There are a whole lot of reasons why women don’t envision themselves driving an EV. Automakers say they want to diversify their audience, but what are they actually doing to change the car culture?

In the US and China, women typically make up less than a third of new EV buyers. Automakers around the world are having a tough time getting women to embrace EVs. It’s hard to understand, as studies show that environmental issues and climate change are more important to women than men.

What’s inhibiting women from identifying with the EV culture, and what can automakers do to welcome women into the EV family?

An acknowledged EV gender gap has existed for the last decade. When I first started writing about EVs for another publication in the mid-2010s, it was made clear that the audience was white males, aged 25-50. Period. Writing for women interested in EVs was just a niche market.

Fast forward to 2022. A Morning Consult survey concludes there is a gender gap when it comes to EV interest, with 53% of men showing interest versus 47% of women. The IEA Global EV Outlook doesn’t even refer to women as an audience.

The EV audience has shifted in the last several years. Now the consensus is that younger, more ethnically diverse, and more progressive adults who also tend to be more concerned about climate change are the primary target audience for EVs. IEA data reveal that many consumers don’t fully understand some of the key benefits of EVs, and therein lies one of the many barriers to getting women to embrace EVs.

The Culture of EVs & Women

“Don’t let them pressure you,” family members advised women who head to an auto showroom. “Watch out for tricks,” urged friends. “They won’t take a woman seriously,” cautioned coworkers.

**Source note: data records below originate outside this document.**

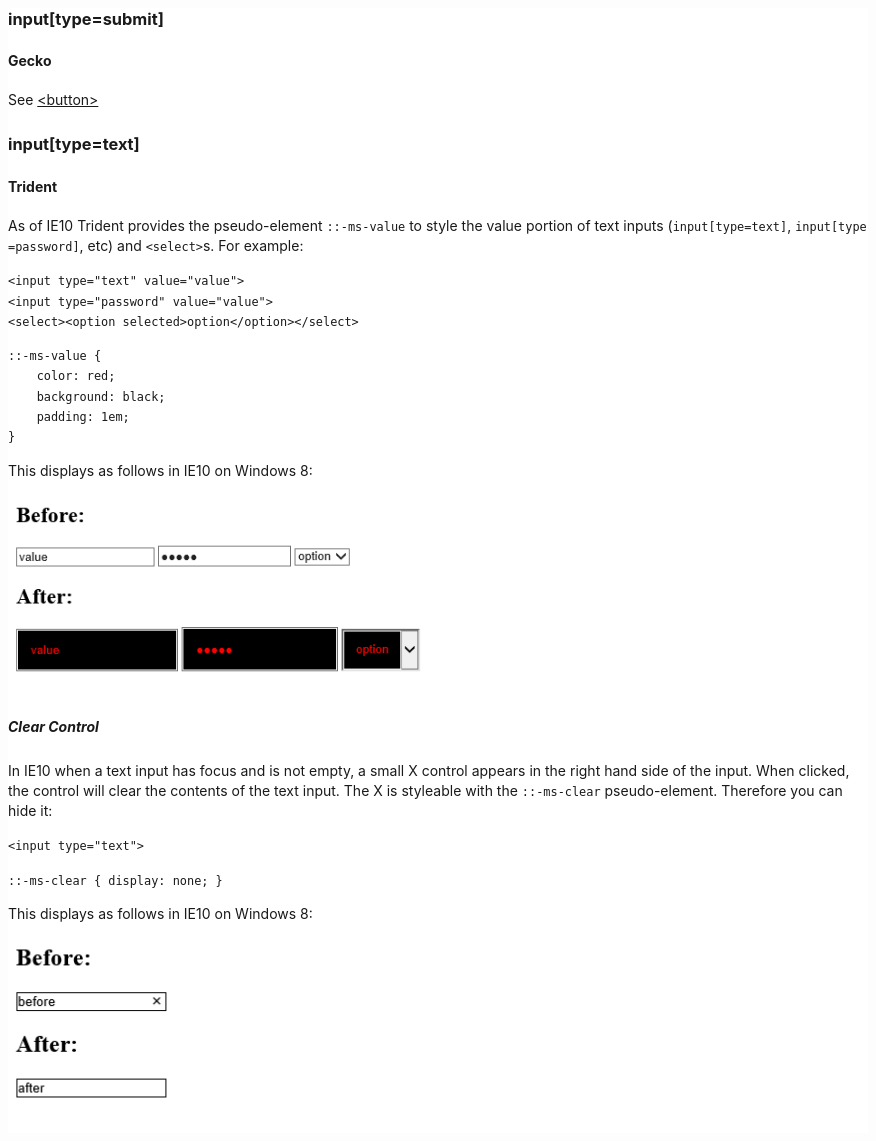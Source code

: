 <h3 id="input_submit">input[type=submit]</h3>

#### Gecko

See <a href="#button_element">&lt;button&gt;</a>

<h3 id="input_text">input[type=text]</h3>

#### Trident

As of IE10 Trident provides the pseudo-element `::-ms-value` to style the value portion of text inputs (`input[type=text]`, `input[type=password]`, etc) and `<select>`s.  For example:

<pre class="language-markup"><code>&lt;input type="text" value="value"&gt;
&lt;input type="password" value="value"&gt;
&lt;select&gt;&lt;option selected&gt;option&lt;/option&gt;&lt;/select&gt;
</code></pre>

<pre class="language-css"><code>::-ms-value { 
    color: red;
    background: black;
    padding: 1em;
}
</code></pre>

This displays as follows in IE10 on Windows 8:

<img src="/images/posts/2013-04-15/trident-value.png">

##### Clear Control

In IE10 when a text input has focus and is not empty, a small X control appears in the right hand side of the input.  When clicked, the control will clear the contents of the text input.  The X is styleable with the `::-ms-clear` pseudo-element.  Therefore you can hide it:

<pre class="language-markup"><code>&lt;input type="text"&gt;
</code></pre>

<pre class="language-css"><code>::-ms-clear { display: none; }
</code></pre>

This displays as follows in IE10 on Windows 8:

<img src="/images/posts/2013-04-15/trident-input-clear.png">
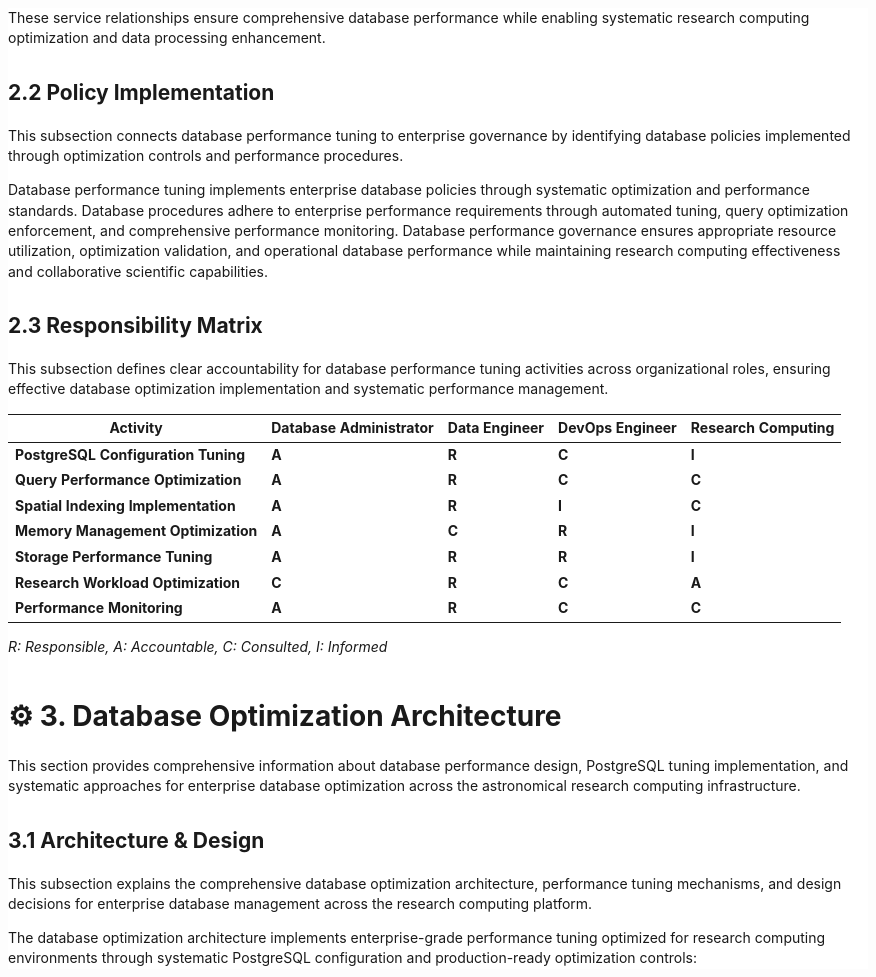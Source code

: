 These service relationships ensure comprehensive database performance while enabling systematic research computing optimization and data processing enhancement.

## **2.2 Policy Implementation**

This subsection connects database performance tuning to enterprise governance by identifying database policies implemented through optimization controls and performance procedures.

Database performance tuning implements enterprise database policies through systematic optimization and performance standards. Database procedures adhere to enterprise performance requirements through automated tuning, query optimization enforcement, and comprehensive performance monitoring. Database performance governance ensures appropriate resource utilization, optimization validation, and operational database performance while maintaining research computing effectiveness and collaborative scientific capabilities.

## **2.3 Responsibility Matrix**

This subsection defines clear accountability for database performance tuning activities across organizational roles, ensuring effective database optimization implementation and systematic performance management.

| **Activity** | **Database Administrator** | **Data Engineer** | **DevOps Engineer** | **Research Computing** |
|--------------|---------------------------|------------------|-------------------|----------------------|
| **PostgreSQL Configuration Tuning** | **A** | **R** | **C** | **I** |
| **Query Performance Optimization** | **A** | **R** | **C** | **C** |
| **Spatial Indexing Implementation** | **A** | **R** | **I** | **C** |
| **Memory Management Optimization** | **A** | **C** | **R** | **I** |
| **Storage Performance Tuning** | **A** | **R** | **R** | **I** |
| **Research Workload Optimization** | **C** | **R** | **C** | **A** |
| **Performance Monitoring** | **A** | **R** | **C** | **C** |

*R: Responsible, A: Accountable, C: Consulted, I: Informed*

# ⚙️ **3. Database Optimization Architecture**

This section provides comprehensive information about database performance design, PostgreSQL tuning implementation, and systematic approaches for enterprise database optimization across the astronomical research computing infrastructure.

## **3.1 Architecture & Design**

This subsection explains the comprehensive database optimization architecture, performance tuning mechanisms, and design decisions for enterprise database management across the research computing platform.

The database optimization architecture implements enterprise-grade performance tuning optimized for research computing environments through systematic PostgreSQL configuration and production-ready optimization controls:
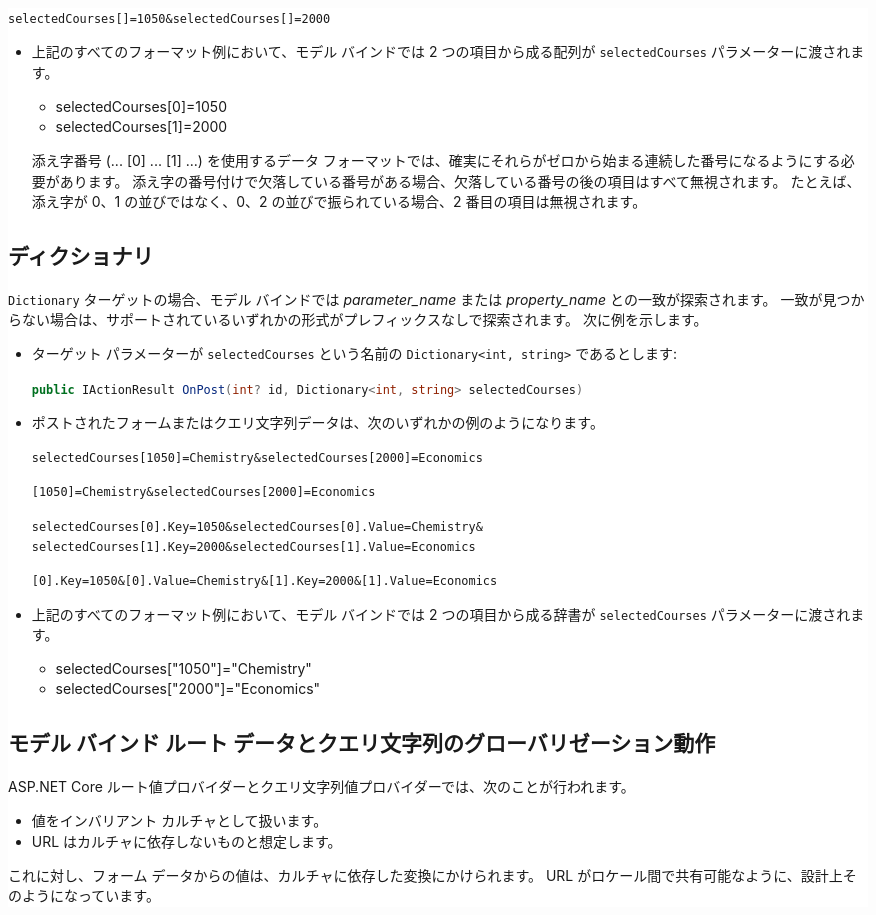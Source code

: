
   ```
  selectedCourses[]=1050&selectedCourses[]=2000
  ```

* 上記のすべてのフォーマット例において、モデル バインドでは 2 つの項目から成る配列が `selectedCourses` パラメーターに渡されます。

  * selectedCourses[0]=1050
  * selectedCourses[1]=2000

  添え字番号 (... [0] ... [1] ...) を使用するデータ フォーマットでは、確実にそれらがゼロから始まる連続した番号になるようにする必要があります。 添え字の番号付けで欠落している番号がある場合、欠落している番号の後の項目はすべて無視されます。 たとえば、添え字が 0、1 の並びではなく、0、2 の並びで振られている場合、2 番目の項目は無視されます。

## <a name="dictionaries"></a>ディクショナリ

`Dictionary` ターゲットの場合、モデル バインドでは *parameter_name* または *property_name* との一致が探索されます。 一致が見つからない場合は、サポートされているいずれかの形式がプレフィックスなしで探索されます。 次に例を示します。

* ターゲット パラメーターが `selectedCourses` という名前の `Dictionary<int, string>` であるとします:

  ```csharp
  public IActionResult OnPost(int? id, Dictionary<int, string> selectedCourses)
  ```

* ポストされたフォームまたはクエリ文字列データは、次のいずれかの例のようになります。

  ```
  selectedCourses[1050]=Chemistry&selectedCourses[2000]=Economics
  ```

  ```
  [1050]=Chemistry&selectedCourses[2000]=Economics
  ```

  ```
  selectedCourses[0].Key=1050&selectedCourses[0].Value=Chemistry&
  selectedCourses[1].Key=2000&selectedCourses[1].Value=Economics
  ```

  ```
  [0].Key=1050&[0].Value=Chemistry&[1].Key=2000&[1].Value=Economics
  ```

* 上記のすべてのフォーマット例において、モデル バインドでは 2 つの項目から成る辞書が `selectedCourses` パラメーターに渡されます。

  * selectedCourses["1050"]="Chemistry"
  * selectedCourses["2000"]="Economics"

<a name="glob"></a>

## <a name="globalization-behavior-of-model-binding-route-data-and-query-strings"></a>モデル バインド ルート データとクエリ文字列のグローバリゼーション動作

ASP.NET Core ルート値プロバイダーとクエリ文字列値プロバイダーでは、次のことが行われます。

* 値をインバリアント カルチャとして扱います。
* URL はカルチャに依存しないものと想定します。

これに対し、フォーム データからの値は、カルチャに依存した変換にかけられます。 URL がロケール間で共有可能なように、設計上そのようになっています。
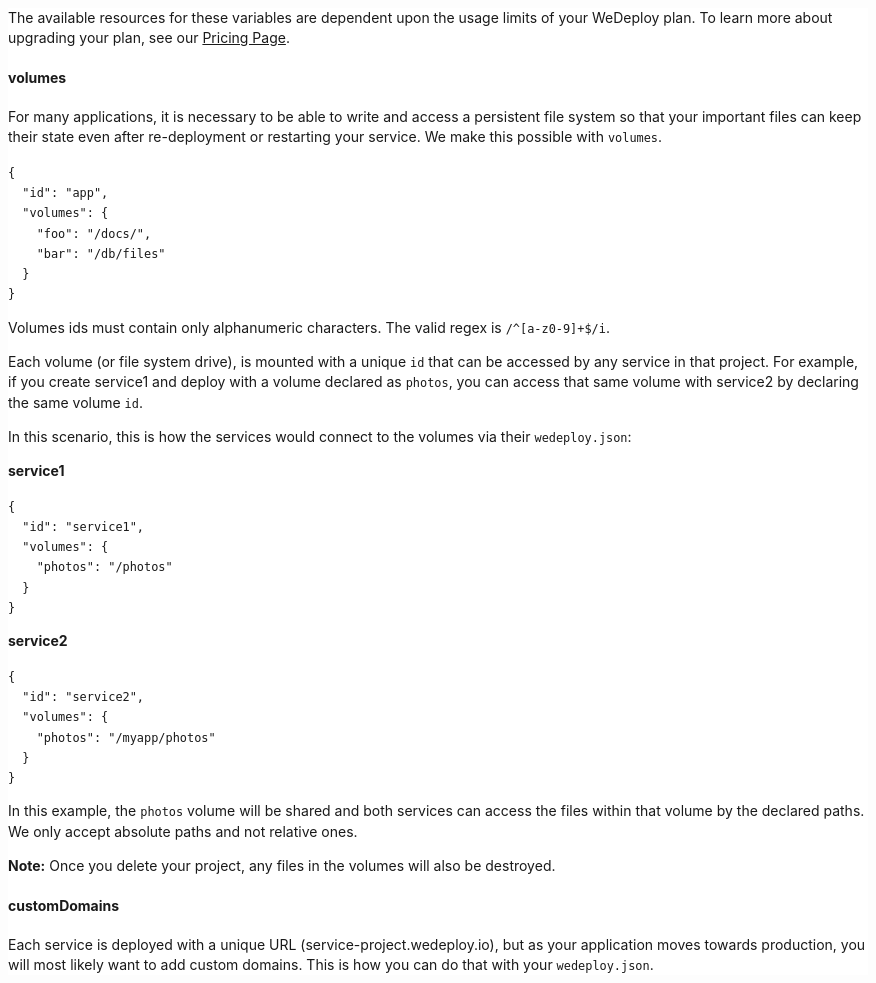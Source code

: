 The available resources for these variables are dependent upon the usage limits of your WeDeploy plan. To learn more about upgrading your plan, see our [Pricing Page](https://wedeploy.com/#pricing).

<h4 id="volumes">volumes</h4>

For many applications, it is necessary to be able to write and access a persistent file system so that your important files can keep their state even after re-deployment or restarting your service. We make this possible with `volumes`.

```application/json
{
  "id": "app",
  "volumes": {
    "foo": "/docs/",
    "bar": "/db/files"
  }
}
```

Volumes ids must contain only alphanumeric characters. The valid regex is `/^[a-z0-9]+$/i`.

Each volume (or file system drive), is mounted with a unique `id` that can be accessed by any service in that project. For example, if you create service1 and deploy with a volume declared as `photos`, you can access that same volume with service2 by declaring the same volume `id`.

In this scenario, this is how the services would connect to the volumes via their `wedeploy.json`:

**service1**

```application/json
{
  "id": "service1",
  "volumes": {
    "photos": "/photos"
  }
}
```

**service2**

```application/json
{
  "id": "service2",
  "volumes": {
    "photos": "/myapp/photos"
  }
}
```

In this example, the `photos` volume will be shared and both services can access the files within that volume by the declared paths. We only accept absolute paths and not relative ones.

**Note:** Once you delete your project, any files in the volumes will also be destroyed.

<h4 id="customDomains">customDomains</h4>

Each service is deployed with a unique URL (service-project.wedeploy.io), but as your application moves towards production, you will most likely want to add custom domains. This is how you can do that with your `wedeploy.json`.
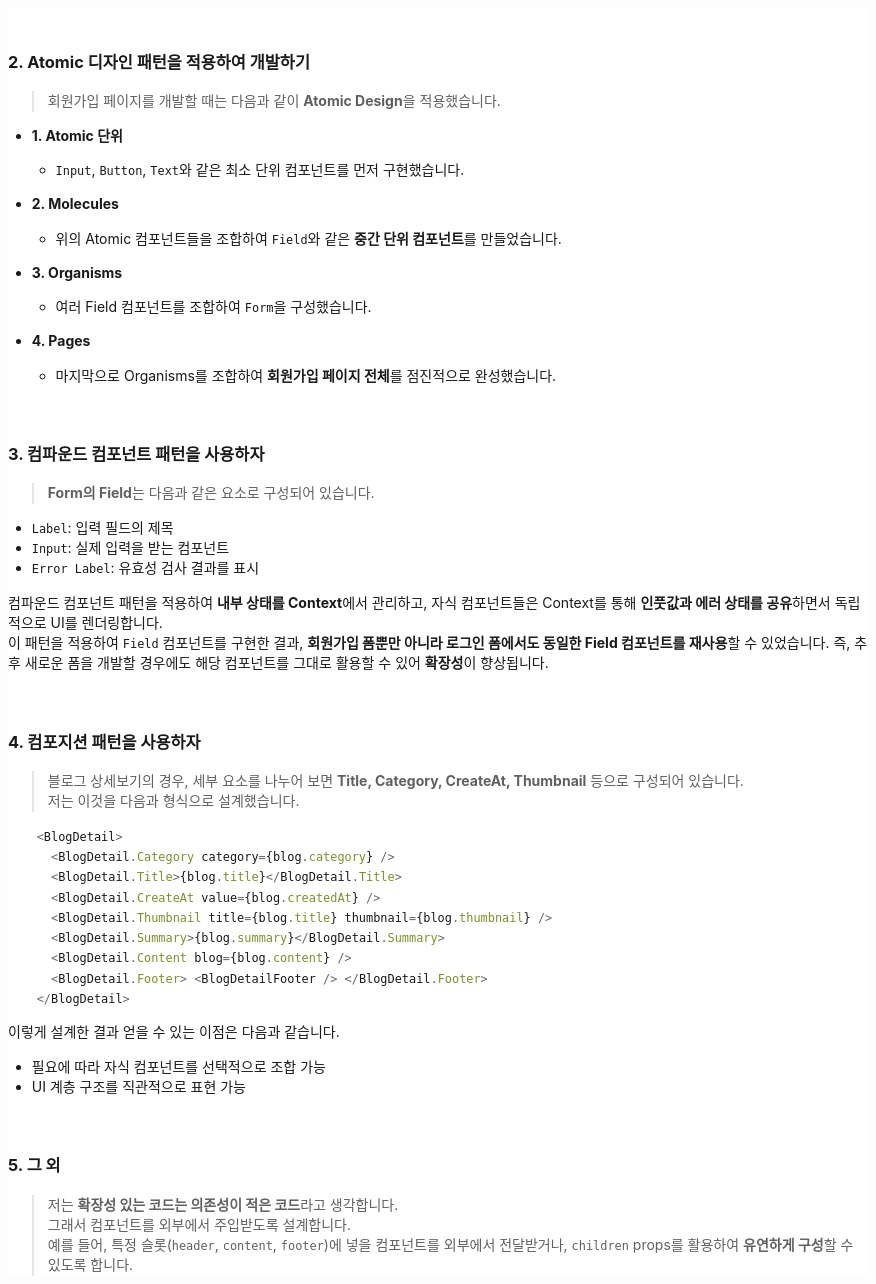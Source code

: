 <br />

### 2. Atomic 디자인 패턴을 적용하여 개발하기
> 회원가입 페이지를 개발할 때는 다음과 같이 **Atomic Design**을 적용했습니다.
- **1. Atomic 단위**
  - `Input`, `Button`, `Text`와 같은 최소 단위 컴포넌트를 먼저 구현했습니다.
- **2. Molecules**
  - 위의 Atomic 컴포넌트들을 조합하여 `Field`와 같은 **중간 단위 컴포넌트**를 만들었습니다.

- **3. Organisms**
  - 여러 Field 컴포넌트를 조합하여 `Form`을 구성했습니다.

- **4. Pages**
  - 마지막으로 Organisms를 조합하여 **회원가입 페이지 전체**를 점진적으로 완성했습니다.


<br />

### 3. 컴파운드 컴포넌트 패턴을 사용하자
> **Form의 Field**는 다음과 같은 요소로 구성되어 있습니다.

- `Label`: 입력 필드의 제목
- `Input`: 실제 입력을 받는 컴포넌트
- `Error Label`: 유효성 검사 결과를 표시

컴파운드 컴포넌트 패턴을 적용하여 **내부 상태를 Context**에서 관리하고, 자식 컴포넌트들은 Context를 통해 **인풋값과 에러 상태를 공유**하면서 독립적으로 UI를 렌더링합니다. <br />
이 패턴을 적용하여 `Field` 컴포넌트를 구현한 결과, **회원가입 폼뿐만 아니라 로그인 폼에서도 동일한 Field 컴포넌트를 재사용**할 수 있었습니다. 즉, 추후 새로운 폼을 개발할 경우에도 해당 컴포넌트를 그대로 활용할 수 있어 **확장성**이 향상됩니다.

<br />

### 4. 컴포지션 패턴을 사용하자
> 블로그 상세보기의 경우, 세부 요소를 나누어 보면 **Title, Category, CreateAt, Thumbnail** 등으로 구성되어 있습니다.  <br />
> 저는 이것을 다음과 형식으로 설계했습니다. <br />

``` javascript
    <BlogDetail>
      <BlogDetail.Category category={blog.category} />
      <BlogDetail.Title>{blog.title}</BlogDetail.Title>
      <BlogDetail.CreateAt value={blog.createdAt} />
      <BlogDetail.Thumbnail title={blog.title} thumbnail={blog.thumbnail} />
      <BlogDetail.Summary>{blog.summary}</BlogDetail.Summary>
      <BlogDetail.Content blog={blog.content} />
      <BlogDetail.Footer> <BlogDetailFooter /> </BlogDetail.Footer>
    </BlogDetail>
```

이렇게 설계한 결과 얻을 수 있는 이점은 다음과 같습니다.
- 필요에 따라 자식 컴포넌트를 선택적으로 조합 가능
- UI 계층 구조를 직관적으로 표현 가능

<br />

### 5. 그 외
> 저는 **확장성 있는 코드는 의존성이 적은 코드**라고 생각합니다. <br />
> 그래서 컴포넌트를 외부에서 주입받도록 설계합니다. <br />
> 예를 들어, 특정 슬롯(`header`, `content`, `footer`)에 넣을 컴포넌트를 외부에서 전달받거나, `children` props를 활용하여 **유연하게 구성**할 수 있도록 합니다. <br />
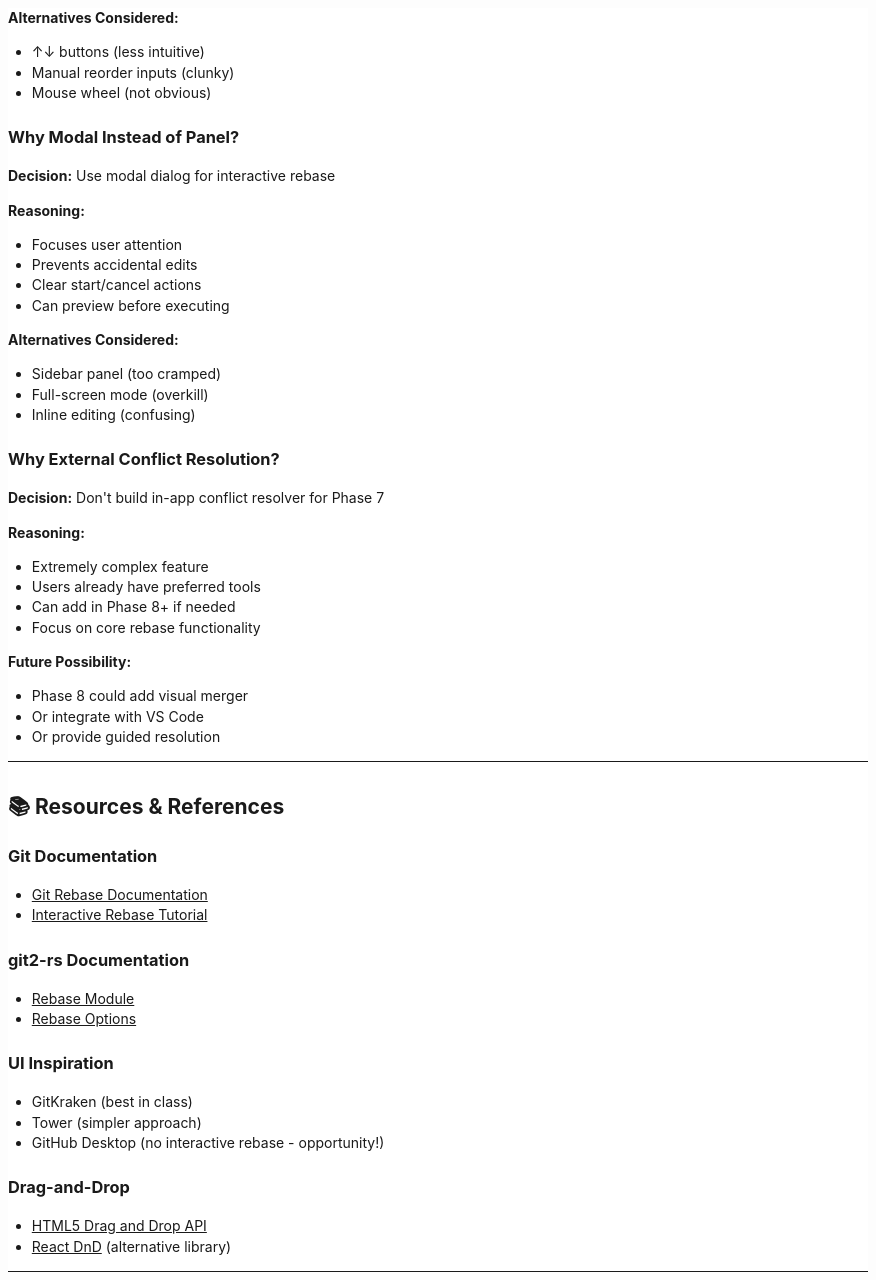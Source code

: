 **Alternatives Considered:**
- ↑↓ buttons (less intuitive)
- Manual reorder inputs (clunky)
- Mouse wheel (not obvious)

### Why Modal Instead of Panel?
**Decision:** Use modal dialog for interactive rebase

**Reasoning:**
- Focuses user attention
- Prevents accidental edits
- Clear start/cancel actions
- Can preview before executing

**Alternatives Considered:**
- Sidebar panel (too cramped)
- Full-screen mode (overkill)
- Inline editing (confusing)

### Why External Conflict Resolution?
**Decision:** Don't build in-app conflict resolver for Phase 7

**Reasoning:**
- Extremely complex feature
- Users already have preferred tools
- Can add in Phase 8+ if needed
- Focus on core rebase functionality

**Future Possibility:**
- Phase 8 could add visual merger
- Or integrate with VS Code
- Or provide guided resolution

---

## 📚 Resources & References

### Git Documentation
- [Git Rebase Documentation](https://git-scm.com/docs/git-rebase)
- [Interactive Rebase Tutorial](https://git-scm.com/book/en/v2/Git-Tools-Rewriting-History)

### git2-rs Documentation
- [Rebase Module](https://docs.rs/git2/latest/git2/struct.Rebase.html)
- [Rebase Options](https://docs.rs/git2/latest/git2/struct.RebaseOptions.html)

### UI Inspiration
- GitKraken (best in class)
- Tower (simpler approach)
- GitHub Desktop (no interactive rebase - opportunity!)

### Drag-and-Drop
- [HTML5 Drag and Drop API](https://developer.mozilla.org/en-US/docs/Web/API/HTML_Drag_and_Drop_API)
- [React DnD](https://react-dnd.github.io/react-dnd/) (alternative library)

---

Many of you don’t remember GM’s Saturn line of vehicles or the automaker’s decision to recreate the car buying experience so it would be friendly to women. Recognizing that auto dealers operate in a traditionally male industry, from their service departments to their showrooms, Saturn consciously reinvented the buying atmosphere for women. No-haggle pricing used at Saturn was popular with women because it disarmed the negotiating process. Computerized inventories were accessible on the internet. Women were cultivated as salespersons. The Saturn shopping experience was stress-free — I know, I owned a couple and loved them.

Saturn’s demise was a loss to women auto consumers.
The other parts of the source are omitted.